● Exercise objective
Every line in the records below between the one holding "settings visible (#169)." and the one holding "existing pages (#227).", inclusive, is to be set down exactly; all other lines are to be left out.
---
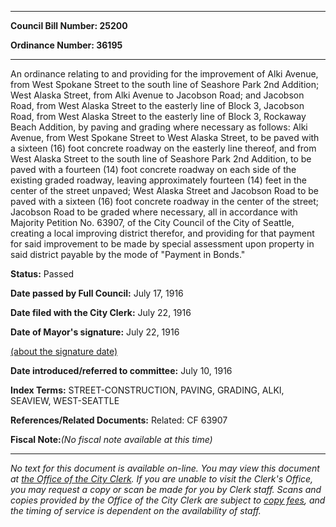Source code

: 

********

**Council Bill Number: 25200**
   
**Ordinance Number: 36195**
********

 An ordinance relating to and providing for the improvement of Alki Avenue, from West Spokane Street to the south line of Seashore Park 2nd Addition; West Alaska Street, from Alki Avenue to Jacobson Road; and Jacobson Road, from West Alaska Street to the easterly line of Block 3, Jacobson Road, from West Alaska Street to the easterly line of Block 3, Rockaway Beach Addition, by paving and grading where necessary as follows: Alki Avenue, from West Spokane Street to West Alaska Street, to be paved with a sixteen (16) foot concrete roadway on the easterly line thereof, and from West Alaska Street to the south line of Seashore Park 2nd Addition, to be paved with a fourteen (14) foot concrete roadway on each side of the existing graded roadway, leaving approximately fourteen (14) feet in the center of the street unpaved; West Alaska Street and Jacobson Road to be paved with a sixteen (16) foot concrete roadway in the center of the street; Jacobson Road to be graded where necessary, all in accordance with Majority Petition No. 63907, of the City Council of the City of Seattle, creating a local improving district therefor, and providing for that payment for said improvement to be made by special assessment upon property in said district payable by the mode of "Payment in Bonds."

**Status:** Passed
   
**Date passed by Full Council:** July 17, 1916
   
**Date filed with the City Clerk:** July 22, 1916
   
**Date of Mayor's signature:** July 22, 1916
   
[(about the signature date)](/~public/approvaldate.htm)
   
   
   
**Date introduced/referred to committee:** July 10, 1916
   
   
**Index Terms:** STREET-CONSTRUCTION, PAVING, GRADING, ALKI, SEAVIEW, WEST-SEATTLE

**References/Related Documents:** Related: CF 63907

**Fiscal Note:**_(No fiscal note available at this time)_
********

_No text for this document is available on-line. You may view this document at [the Office of the City Clerk](http://www.seattle.gov/leg/clerk/contactUs.htm). If you are unable to visit the Clerk's Office, you may request a copy or scan be made for you by Clerk staff. Scans and copies provided by the Office of the City Clerk are subject to [copy fees](http://clerk.seattle.gov/~public/clerkfees.htm), and the timing of service is dependent on the availability of staff._

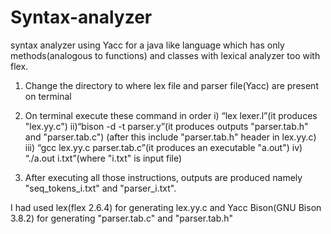 # Syntax-analyzer
syntax analyzer using Yacc for a java like language which has only methods(analogous to functions) and classes with lexical analyzer too with flex.

1) Change the directory to where lex file and parser file(Yacc) are
present on terminal

2) On terminal execute these command in order
i) “lex lexer.l”(it produces "lex.yy.c")
ii)“bison -d -t parser.y”(it produces outputs "parser.tab.h" and
"parser.tab.c") (after this include "parser.tab.h" header in
lex.yy.c)
iii) “gcc lex.yy.c parser.tab.c”(it produces an executable "a.out")
iv) “./a.out i.txt”(where "i.txt" is input file)

3) After executing all those instructions, outputs are produced
namely
"seq_tokens_i.txt" and "parser_i.txt".

I had used lex(flex 2.6.4) for generating lex.yy.c and Yacc
Bison(GNU Bison 3.8.2) for generating "parser.tab.c" and
"parser.tab.h"
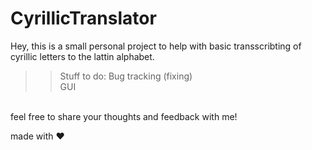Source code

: ﻿# CyrillicTranslator

Hey, this is a small personal project to help with basic transscribting of cyrillic letters to the lattin alphabet.
<br>
>> Stuff to do:
Bug tracking (fixing)<br>
GUI
<br>
feel free to share your thoughts and feedback with me!

made with ♥
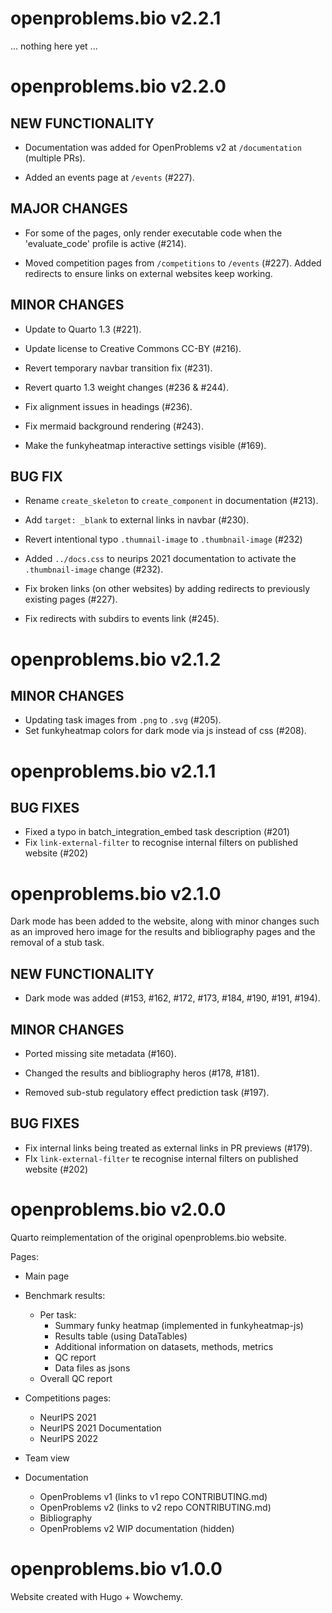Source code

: # openproblems.bio v2.2.1

... nothing here yet ...

# openproblems.bio v2.2.0

## NEW FUNCTIONALITY

* Documentation was added for OpenProblems v2 at `/documentation` (multiple PRs).

* Added an events page at `/events` (#227).

## MAJOR CHANGES

* For some of the pages, only render executable code when the 'evaluate_code' profile is active (#214).

* Moved competition pages from `/competitions` to `/events` (#227). Added redirects to ensure links on external websites keep working.

## MINOR CHANGES

* Update to Quarto 1.3 (#221).

* Update license to Creative Commons CC-BY (#216).
  
* Revert temporary navbar transition fix (#231).

* Revert quarto 1.3 weight changes (#236 & #244).

* Fix alignment issues in headings (#236).

* Fix mermaid background rendering (#243).

* Make the funkyheatmap interactive settings visible (#169).

## BUG FIX

* Rename `create_skeleton` to `create_component` in documentation (#213).

* Add `target: _blank` to external links in navbar (#230).

* Revert intentional typo `.thumnail-image` to `.thumbnail-image` (#232)

* Added `../docs.css` to neurips 2021 documentation to activate the `.thumbnail-image` change (#232).

* Fix broken links (on other websites) by adding redirects to previously existing pages (#227).
  
* Fix redirects with subdirs to events link (#245).

# openproblems.bio v2.1.2

## MINOR CHANGES

* Updating task images from `.png` to `.svg` (#205).
* Set funkyheatmap colors for dark mode via js instead of css (#208).

# openproblems.bio v2.1.1

## BUG FIXES

* Fixed a typo in batch_integration_embed task description (#201)
* Fix `link-external-filter` to recognise internal filters on published website (#202)

# openproblems.bio v2.1.0

Dark mode has been added to the website, along with minor changes such as
an improved hero image for the results and bibliography pages and the removal
of a stub task.

## NEW FUNCTIONALITY

* Dark mode was added (#153, #162, #172, #173, #184, #190, #191, #194).

## MINOR CHANGES

* Ported missing site metadata (#160).

* Changed the results and bibliography heros (#178, #181).

* Removed sub-stub regulatory effect prediction task (#197).
  
## BUG FIXES

* Fix internal links being treated as external links in PR previews (#179).
* FIx `link-external-filter` te recognise internal filters on published website (#202)

# openproblems.bio v2.0.0

Quarto reimplementation of the original openproblems.bio website.

Pages:

* Main page

* Benchmark results:
  - Per task:
    - Summary funky heatmap (implemented in funkyheatmap-js)
    - Results table (using DataTables)
    - Additional information on datasets, methods, metrics
    - QC report
    - Data files as jsons
  - Overall QC report

* Competitions pages:
  - NeurIPS 2021
  - NeurIPS 2021 Documentation
  - NeurIPS 2022

* Team view

* Documentation
  - OpenProblems v1 (links to v1 repo CONTRIBUTING.md)
  - OpenProblems v2 (links to v2 repo CONTRIBUTING.md)
  - Bibliography
  - OpenProblems v2 WIP documentation (hidden)

# openproblems.bio v1.0.0

Website created with Hugo + Wowchemy.
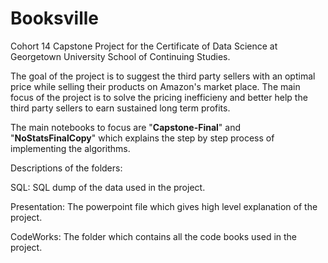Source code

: # Booksville

Cohort 14 Capstone Project for the Certificate of Data Science at Georgetown University School of Continuing Studies.

The goal of the project is to suggest the third party sellers with an optimal price while selling their products on Amazon's market place. The main focus of the project is to solve the pricing inefficieny and better help the third party sellers to earn sustained long term profits.

The main notebooks to focus are "**Capstone-Final**" and "**NoStatsFinalCopy**" which explains the step by step process of implementing the algorithms.

Descriptions of the folders:

SQL: SQL dump of the data used in the project.

Presentation: The powerpoint file which gives high level explanation of the project.

CodeWorks: The folder which contains all the code books used in the project.
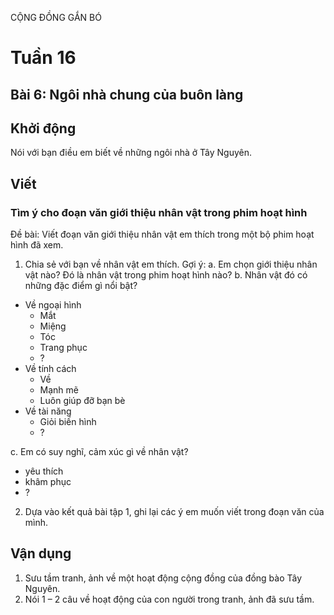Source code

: CỘNG ĐỒNG GẮN BÓ

# Tuần 16
## Bài 6: Ngôi nhà chung của buôn làng

## Khởi động

Nói với bạn điều em biết về những ngôi nhà ở Tây Nguyên.

## Viết

### Tìm ý cho đoạn văn giới thiệu nhân vật trong phim hoạt hình

Đề bài: Viết đoạn văn giới thiệu nhân vật em thích trong một bộ phim hoạt hình đã xem.

1. Chia sẻ với bạn về nhân vật em thích.
Gợi ý:
a. Em chọn giới thiệu nhân vật nào? Đó là nhân vật trong phim hoạt hình nào?
b. Nhân vật đó có những đặc điểm gì nổi bật?
- Về ngoại hình
    - Mắt
    - Miệng
    - Tóc
    - Trang phục
    - ?
- Về tính cách
    - Về
    - Mạnh mẽ
    - Luôn giúp đỡ bạn bè
- Về tài năng
    - Giỏi biến hình
    - ?

c. Em có suy nghĩ, cảm xúc gì về nhân vật?
- yêu thích
- khâm phục
- ?

2. Dựa vào kết quả bài tập 1, ghi lại các ý em muốn viết trong đoạn văn của mình.

## Vận dụng

1. Sưu tầm tranh, ảnh về một hoạt động cộng đồng của đồng bào Tây Nguyên.
2. Nói 1 – 2 câu về hoạt động của con người trong tranh, ảnh đã sưu tầm.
---
● Reply
* Make the funkyheatmap interactive settings visible (#169).

## BUG FIX

* Rename `create_skeleton` to `create_component` in documentation (#213).

* Add `target: _blank` to external links in navbar (#230).

* Revert intentional typo `.thumnail-image` to `.thumbnail-image` (#232)

* Added `../docs.css` to neurips 2021 documentation to activate the `.thumbnail-image` change (#232).

* Fix broken links (on other websites) by adding redirects to previously existing pages (#227).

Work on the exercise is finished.